Now that the base /goal design has been discussed in #4074 and the Stop-hook runaway cap follow-up was captured in #4206, it would be useful to track the next product/technical roadmap for making goal-driven work reliable in Qwen Code.

This issue is intentionally not about the first /goal command only. It is a staged plan for turning /goal from a single slash command into a dependable long-horizon workflow primitive: users set an outcome, Qwen Code keeps making progress, shows why it is continuing or stopping, and fails safely when the goal is impossible or underspecified.

Motivation

/goal is valuable because it removes repeated "keep going" prompts from multi-step work.
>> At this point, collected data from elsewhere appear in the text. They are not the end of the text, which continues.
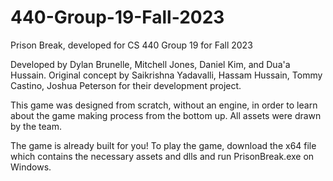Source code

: # 440-Group-19-Fall-2023
Prison Break, developed for CS 440 Group 19 for Fall 2023

Developed by Dylan Brunelle, Mitchell Jones, Daniel Kim, and Dua'a Hussain.
Original concept by Saikrishna Yadavalli, Hassam Hussain, Tommy Castino, Joshua Peterson for their development project.

This game was designed from scratch, without an engine, in order to learn about the game making process from the bottom up. All assets were drawn by the team.

The game is already built for you! To play the game, download the x64 file which contains the necessary assets and dlls and run PrisonBreak.exe on Windows.
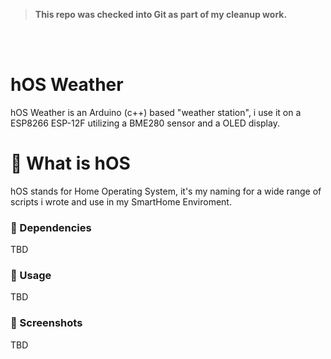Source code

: ><b>This repo was checked into Git as part of my cleanup work.</b>

<br>
<br>

# hOS Weather
hOS Weather is an Arduino (c++) based "weather station", i use it on a ESP8266 ESP-12F utilizing a BME280 sensor and a OLED display.

# 🔹 What is hOS
hOS stands for Home Operating System, it's my naming for a wide range of scripts i wrote and use in my SmartHome Enviroment.

### 🔹 Dependencies
TBD

### 🔹 Usage
TBD

### 🔹 Screenshots
TBD

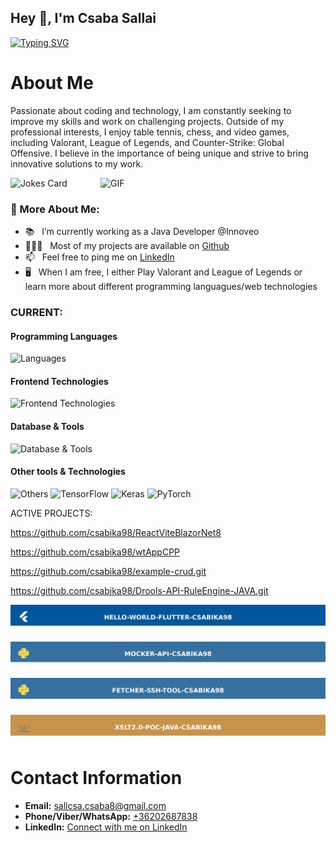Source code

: ## Hey 👋, I'm Csaba Sallai
[![Typing SVG](https://readme-typing-svg.herokuapp.com?lines=Welcome+to+my+Github)](https://git.io/typing-svg)

# About Me

Passionate about coding and technology, I am constantly seeking to improve my skills and work on challenging projects. Outside of my professional interests, I enjoy table tennis, chess, and video games, including Valorant, League of Legends, and Counter-Strike: Global Offensive. I believe in the importance of being unique and strive to bring innovative solutions to my work.

 <img src="https://readme-jokes.vercel.app/api?theme=nightowl" alt="Jokes Card" />
  
<img align="right" alt="GIF" src="https://media.giphy.com/media/L8K62iTDkzGX6/giphy.gif" width="360px"/>

### 🧐 More About Me:
- 📚 &nbsp; I’m currently working as a Java Developer @Innoveo
- 👨🏻‍💻 &nbsp; Most of my projects are available on [Github](https://github.com/csabika98?tab=repositories)
- 📫 &nbsp; Feel free to ping me on [LinkedIn](https://www.linkedin.com/in/csabika98/)
- 🖥 &nbsp; When I am free, I either Play Valorant and League of Legends 
or learn more about different programming languagues/web technologies 

### CURRENT:

#### Programming Languages
![Languages](https://skillicons.dev/icons?i=php,cpp,python,java,cs,dart,js)

#### Frontend Technologies
![Frontend Technologies](https://skillicons.dev/icons?i=react,next,html,css,tailwind,thymeleaf)

#### Database & Tools
![Database & Tools](https://skillicons.dev/icons?i=mysql,mongodb,bitbucket,jira)

#### Other tools & Technologies
![Others](https://skillicons.dev/icons?i=git,github,markdown,netlify,vercel,vscode,figma,githubactions,gitlab)
![TensorFlow](https://img.shields.io/badge/TensorFlow-%23FF6F00.svg?style=for-the-badge&logo=TensorFlow&logoColor=white)  ![Keras](https://img.shields.io/badge/Keras-%23D00000.svg?style=for-the-badge&logo=Keras&logoColor=white) ![PyTorch](https://img.shields.io/badge/PyTorch-%23EE4C2C.svg?style=for-the-badge&logo=PyTorch&logoColor=white)

ACTIVE PROJECTS:

https://github.com/csabika98/ReactViteBlazorNet8

https://github.com/csabika98/wtAppCPP

https://github.com/csabika98/example-crud.git

https://github.com/csabika98/Drools-API-RuleEngine-JAVA.git

[![Flutter](/badges/flutter.svg)](https://github.com/csabika98/flutter_hello_world)

[![Python](/badges/app.svg)](https://github.com/csabika98/mocker)

[![Python](/badges/python-fetcher.svg)](https://github.com/csabika98/FETCHER-PUBLIC)

[![Java](/badges/java-xslt.svg)](https://github.com/csabika98/xslt_poc_java)


# Contact Information

- **Email:** [sallcsa.csaba8@gmail.com](mailto:sallcsa.csaba8@gmail.com)
- **Phone/Viber/WhatsApp:** [+36202687838](tel:+36202687838)
- **LinkedIn:** [Connect with me on LinkedIn](https://www.linkedin.com/in/csabika98/)

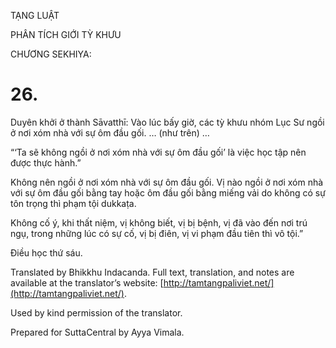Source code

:  

TẠNG LUẬT

PHÂN TÍCH GIỚI TỲ KHƯU

CHƯƠNG SEKHIYA:

# 26.

Duyên khởi ở thành Sāvatthī: Vào lúc bấy giờ, các tỳ khưu nhóm Lục Sư ngồi ở nơi xóm nhà với sự ôm đầu gối. … (như trên) …

“‘Ta sẽ không ngồi ở nơi xóm nhà với sự ôm đầu gối’ là việc học tập nên được thực hành.”

Không nên ngồi ở nơi xóm nhà với sự ôm đầu gối. Vị nào ngồi ở nơi xóm nhà với sự ôm đầu gối bằng tay hoặc ôm đầu gối bằng miếng vải do không có sự tôn trọng thì phạm tội dukkaṭa.

Không cố ý, khi thất niệm, vị không biết, vị bị bệnh, vị đã vào đến nơi trú ngụ, trong những lúc có sự cố, vị bị điên, vị vi phạm đầu tiên thì vô tội.”

Điều học thứ sáu.

Translated by Bhikkhu Indacanda. Full text, translation, and notes are available at the translator’s website: [http://tamtangpaliviet.net/](http://tamtangpaliviet.net/).

Used by kind permission of the translator.

Prepared for SuttaCentral by Ayya Vimala.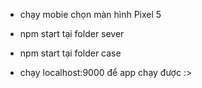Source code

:- chạy mobie chọn màn hình Pixel 5

- npm start tại folder sever
- npm start tại folder case
- chạy localhost:9000 để app chạy được :>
But the first implementation should be followed by a few layers that make the feature trustworthy in real sessions:

  • clear progress visibility while the goal is active;
  • strict but debuggable goal evaluation;
  • safe stop / recovery behavior for impossible goals;
  • resume/non-interactive semantics;
  • observability for why the loop continued or ended;
  • reusable infrastructure for future agent workflows beyond /goal.

Without these follow-ups, /goal risks becoming either too silent (user cannot tell what is happening) or too aggressive (agent keeps looping without useful progress).

Proposed staged roadmap

Phase 1 — UX hardening for the active goal

Goal: make /goal understandable and controllable during interactive use.

  • Show a stable active-goal indicator in the footer/status area.
  • /goal with no args should show:
    • current condition;
    • elapsed time or turns since set;
    • latest judge result/reason, if available;
    • how to clear or replace it.
  • /goal <new condition> should replace the current goal, not stack multiple goals.
  • /goal clear should remove the active hook and clearly report that auto-continuation is disabled.
  • Keep the visible text compact; avoid dumping the full judge prompt or transcript.

Acceptance criteria:

  • Users can always tell whether a goal is active.
  • Users can inspect the latest reason the goal has not been met.
  • Users can clear or replace a goal without restarting the session.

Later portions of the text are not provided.